_TASK OBJECTIVE_: Return every entry in full, with no alterations.

##########

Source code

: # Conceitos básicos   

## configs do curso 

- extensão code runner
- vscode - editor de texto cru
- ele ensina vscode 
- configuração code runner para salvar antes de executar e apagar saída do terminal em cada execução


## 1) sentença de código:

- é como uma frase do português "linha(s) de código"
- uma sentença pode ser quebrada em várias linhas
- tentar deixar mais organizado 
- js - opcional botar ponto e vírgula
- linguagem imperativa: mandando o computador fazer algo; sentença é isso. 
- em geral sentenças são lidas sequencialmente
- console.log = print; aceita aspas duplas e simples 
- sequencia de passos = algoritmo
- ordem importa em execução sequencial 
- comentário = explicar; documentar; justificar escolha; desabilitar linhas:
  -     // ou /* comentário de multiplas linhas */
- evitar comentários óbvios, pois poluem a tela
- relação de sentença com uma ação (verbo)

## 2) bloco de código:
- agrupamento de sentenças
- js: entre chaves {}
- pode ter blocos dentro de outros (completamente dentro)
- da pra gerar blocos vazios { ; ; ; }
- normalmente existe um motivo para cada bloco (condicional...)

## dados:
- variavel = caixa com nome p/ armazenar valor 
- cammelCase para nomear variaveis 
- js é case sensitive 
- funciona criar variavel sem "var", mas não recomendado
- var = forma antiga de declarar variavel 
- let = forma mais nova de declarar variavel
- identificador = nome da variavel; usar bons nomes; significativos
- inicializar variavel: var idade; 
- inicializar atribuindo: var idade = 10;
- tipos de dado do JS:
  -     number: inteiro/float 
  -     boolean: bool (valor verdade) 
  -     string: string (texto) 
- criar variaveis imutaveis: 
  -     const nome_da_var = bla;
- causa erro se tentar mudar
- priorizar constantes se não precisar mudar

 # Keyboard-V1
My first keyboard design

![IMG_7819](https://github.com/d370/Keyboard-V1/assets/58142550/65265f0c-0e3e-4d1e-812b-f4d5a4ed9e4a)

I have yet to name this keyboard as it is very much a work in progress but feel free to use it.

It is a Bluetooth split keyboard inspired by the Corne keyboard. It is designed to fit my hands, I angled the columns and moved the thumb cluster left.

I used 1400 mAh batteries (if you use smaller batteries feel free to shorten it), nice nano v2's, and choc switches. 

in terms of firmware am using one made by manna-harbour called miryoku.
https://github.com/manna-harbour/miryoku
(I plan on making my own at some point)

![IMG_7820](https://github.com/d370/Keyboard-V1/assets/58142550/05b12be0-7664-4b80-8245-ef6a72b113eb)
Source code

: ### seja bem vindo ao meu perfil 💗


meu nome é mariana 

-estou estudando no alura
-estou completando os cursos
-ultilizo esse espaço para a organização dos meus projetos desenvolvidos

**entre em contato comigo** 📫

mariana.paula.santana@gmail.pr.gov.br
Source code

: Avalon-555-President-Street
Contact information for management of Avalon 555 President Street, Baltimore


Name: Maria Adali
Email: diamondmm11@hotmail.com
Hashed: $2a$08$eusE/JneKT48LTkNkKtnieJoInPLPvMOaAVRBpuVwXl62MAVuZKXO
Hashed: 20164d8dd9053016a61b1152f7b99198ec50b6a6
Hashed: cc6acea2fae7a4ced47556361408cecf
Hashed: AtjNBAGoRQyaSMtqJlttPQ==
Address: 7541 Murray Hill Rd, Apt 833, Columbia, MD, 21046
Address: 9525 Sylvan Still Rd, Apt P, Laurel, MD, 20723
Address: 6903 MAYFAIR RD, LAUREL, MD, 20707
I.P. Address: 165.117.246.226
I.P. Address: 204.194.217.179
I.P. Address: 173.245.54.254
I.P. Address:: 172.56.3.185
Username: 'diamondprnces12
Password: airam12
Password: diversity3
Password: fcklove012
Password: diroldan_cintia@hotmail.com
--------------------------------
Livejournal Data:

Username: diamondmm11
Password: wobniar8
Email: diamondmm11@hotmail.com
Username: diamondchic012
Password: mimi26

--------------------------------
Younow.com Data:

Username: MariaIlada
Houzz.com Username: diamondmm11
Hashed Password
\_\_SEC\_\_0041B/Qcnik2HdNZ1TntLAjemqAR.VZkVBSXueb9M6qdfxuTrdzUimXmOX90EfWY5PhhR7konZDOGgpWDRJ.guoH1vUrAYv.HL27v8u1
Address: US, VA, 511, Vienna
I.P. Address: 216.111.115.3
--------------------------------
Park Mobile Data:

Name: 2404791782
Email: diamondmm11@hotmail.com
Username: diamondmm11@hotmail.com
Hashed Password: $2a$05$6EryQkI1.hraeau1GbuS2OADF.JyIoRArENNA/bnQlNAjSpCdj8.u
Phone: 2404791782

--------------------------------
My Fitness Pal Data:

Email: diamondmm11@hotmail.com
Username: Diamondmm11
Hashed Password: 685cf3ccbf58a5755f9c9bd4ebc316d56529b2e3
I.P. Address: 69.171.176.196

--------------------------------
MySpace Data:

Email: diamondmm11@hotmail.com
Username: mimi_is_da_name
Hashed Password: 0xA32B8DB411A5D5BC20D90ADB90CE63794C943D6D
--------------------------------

##########

_SOLUTION_:
Source code

: # Conceitos básicos   

## configs do curso 

- extensão code runner
- vscode - editor de texto cru
- ele ensina vscode 
- configuração code runner para salvar antes de executar e apagar saída do terminal em cada execução


## 1) sentença de código:

- é como uma frase do português "linha(s) de código"
- uma sentença pode ser quebrada em várias linhas
- tentar deixar mais organizado 
- js - opcional botar ponto e vírgula
- linguagem imperativa: mandando o computador fazer algo; sentença é isso. 
- em geral sentenças são lidas sequencialmente
- console.log = print; aceita aspas duplas e simples 
- sequencia de passos = algoritmo
- ordem importa em execução sequencial 
- comentário = explicar; documentar; justificar escolha; desabilitar linhas:
  -     // ou /* comentário de multiplas linhas */
- evitar comentários óbvios, pois poluem a tela
- relação de sentença com uma ação (verbo)

## 2) bloco de código:
- agrupamento de sentenças
- js: entre chaves {}
- pode ter blocos dentro de outros (completamente dentro)
- da pra gerar blocos vazios { ; ; ; }
- normalmente existe um motivo para cada bloco (condicional...)

## dados:
- variavel = caixa com nome p/ armazenar valor 
- cammelCase para nomear variaveis 
- js é case sensitive 
- funciona criar variavel sem "var", mas não recomendado
- var = forma antiga de declarar variavel 
- let = forma mais nova de declarar variavel
- identificador = nome da variavel; usar bons nomes; significativos
- inicializar variavel: var idade; 
- inicializar atribuindo: var idade = 10;
- tipos de dado do JS:
  -     number: inteiro/float 
  -     boolean: bool (valor verdade) 
  -     string: string (texto) 
- criar variaveis imutaveis: 
  -     const nome_da_var = bla;
- causa erro se tentar mudar
- priorizar constantes se não precisar mudar

 # Keyboard-V1
My first keyboard design

![IMG_7819](https://github.com/d370/Keyboard-V1/assets/58142550/65265f0c-0e3e-4d1e-812b-f4d5a4ed9e4a)

I have yet to name this keyboard as it is very much a work in progress but feel free to use it.

It is a Bluetooth split keyboard inspired by the Corne keyboard. It is designed to fit my hands, I angled the columns and moved the thumb cluster left.

I used 1400 mAh batteries (if you use smaller batteries feel free to shorten it), nice nano v2's, and choc switches. 

in terms of firmware am using one made by manna-harbour called miryoku.
https://github.com/manna-harbour/miryoku
(I plan on making my own at some point)

![IMG_7820](https://github.com/d370/Keyboard-V1/assets/58142550/05b12be0-7664-4b80-8245-ef6a72b113eb)
Source code

: ### seja bem vindo ao meu perfil 💗


meu nome é mariana 

-estou estudando no alura
-estou completando os cursos
-ultilizo esse espaço para a organização dos meus projetos desenvolvidos

**entre em contato comigo** 📫

mariana.paula.santana@gmail.pr.gov.br
Source code

: Avalon-555-President-Street
Contact information for management of Avalon 555 President Street, Baltimore


Name: Maria Adali
Email: diamondmm11@hotmail.com
Hashed: $2a$08$eusE/JneKT48LTkNkKtnieJoInPLPvMOaAVRBpuVwXl62MAVuZKXO
Hashed: 20164d8dd9053016a61b1152f7b99198ec50b6a6
Hashed: cc6acea2fae7a4ced47556361408cecf
Hashed: AtjNBAGoRQyaSMtqJlttPQ==
Address: 7541 Murray Hill Rd, Apt 833, Columbia, MD, 21046
Address: 9525 Sylvan Still Rd, Apt P, Laurel, MD, 20723
Address: 6903 MAYFAIR RD, LAUREL, MD, 20707
I.P. Address: 165.117.246.226
I.P. Address: 204.194.217.179
I.P. Address: 173.245.54.254
I.P. Address:: 172.56.3.185
Username: 'diamondprnces12
Password: airam12
Password: diversity3
Password: fcklove012
Password: diroldan_cintia@hotmail.com
--------------------------------
Livejournal Data:

Username: diamondmm11
Password: wobniar8
Email: diamondmm11@hotmail.com
Username: diamondchic012
Password: mimi26

--------------------------------
Younow.com Data:

Username: MariaIlada
Houzz.com Username: diamondmm11
Hashed Password
\_\_SEC\_\_0041B/Qcnik2HdNZ1TntLAjemqAR.VZkVBSXueb9M6qdfxuTrdzUimXmOX90EfWY5PhhR7konZDOGgpWDRJ.guoH1vUrAYv.HL27v8u1
Address: US, VA, 511, Vienna
I.P. Address: 216.111.115.3
--------------------------------
Park Mobile Data:

Name: 2404791782
Email: diamondmm11@hotmail.com
Username: diamondmm11@hotmail.com
Hashed Password: $2a$05$6EryQkI1.hraeau1GbuS2OADF.JyIoRArENNA/bnQlNAjSpCdj8.u
Phone: 2404791782

--------------------------------
My Fitness Pal Data:

Email: diamondmm11@hotmail.com
Username: Diamondmm11
Hashed Password: 685cf3ccbf58a5755f9c9bd4ebc316d56529b2e3
I.P. Address: 69.171.176.196

--------------------------------
MySpace Data:

Email: diamondmm11@hotmail.com
Username: mimi_is_da_name
Hashed Password: 0xA32B8DB411A5D5BC20D90ADB90CE63794C943D6D
--------------------------------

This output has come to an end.